Work task — Copy the records that follow exactly as written, but not their pictures.

Pictures paired with source code —
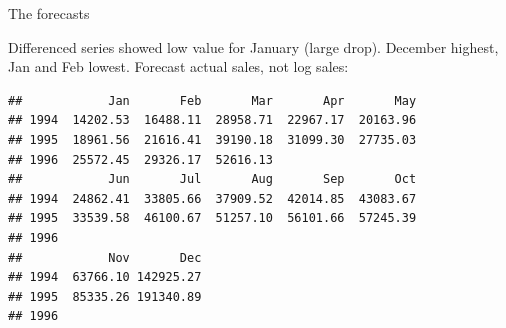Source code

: \begin{frame}[fragile]{The forecasts}

Differenced series showed low value for January (large drop). December
highest, Jan and Feb lowest. Forecast actual sales, not log sales:

{\footnotesize
\begin{knitrout}
\color{fgcolor}\begin{kframe}
\begin{alltt}
\hlopt{$}
\end{alltt}
\begin{verbatim}
##            Jan       Feb       Mar       Apr       May
## 1994  14202.53  16488.11  28958.71  22967.17  20163.96
## 1995  18961.56  21616.41  39190.18  31099.30  27735.03
## 1996  25572.45  29326.17  52616.13                    
##            Jun       Jul       Aug       Sep       Oct
## 1994  24862.41  33805.66  37909.52  42014.85  43083.67
## 1995  33539.58  46100.67  51257.10  56101.66  57245.39
## 1996                                                  
##            Nov       Dec
## 1994  63766.10 142925.27
## 1995  85335.26 191340.89
## 1996
\end{verbatim}
\end{kframe}
\end{knitrout}
}
  
\end{frame}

Expected output —
Source code

: \begin{frame}[fragile]{The forecasts}

Differenced series showed low value for January (large drop). December
highest, Jan and Feb lowest. Forecast actual sales, not log sales:

{\footnotesize
\begin{knitrout}
\color{fgcolor}\begin{kframe}
\begin{alltt}
\hlopt{$}
\end{alltt}
\begin{verbatim}
##            Jan       Feb       Mar       Apr       May
## 1994  14202.53  16488.11  28958.71  22967.17  20163.96
## 1995  18961.56  21616.41  39190.18  31099.30  27735.03
## 1996  25572.45  29326.17  52616.13                    
##            Jun       Jul       Aug       Sep       Oct
## 1994  24862.41  33805.66  37909.52  42014.85  43083.67
## 1995  33539.58  46100.67  51257.10  56101.66  57245.39
## 1996                                                  
##            Nov       Dec
## 1994  63766.10 142925.27
## 1995  85335.26 191340.89
## 1996
\end{verbatim}
\end{kframe}
\end{knitrout}
}
  
\end{frame}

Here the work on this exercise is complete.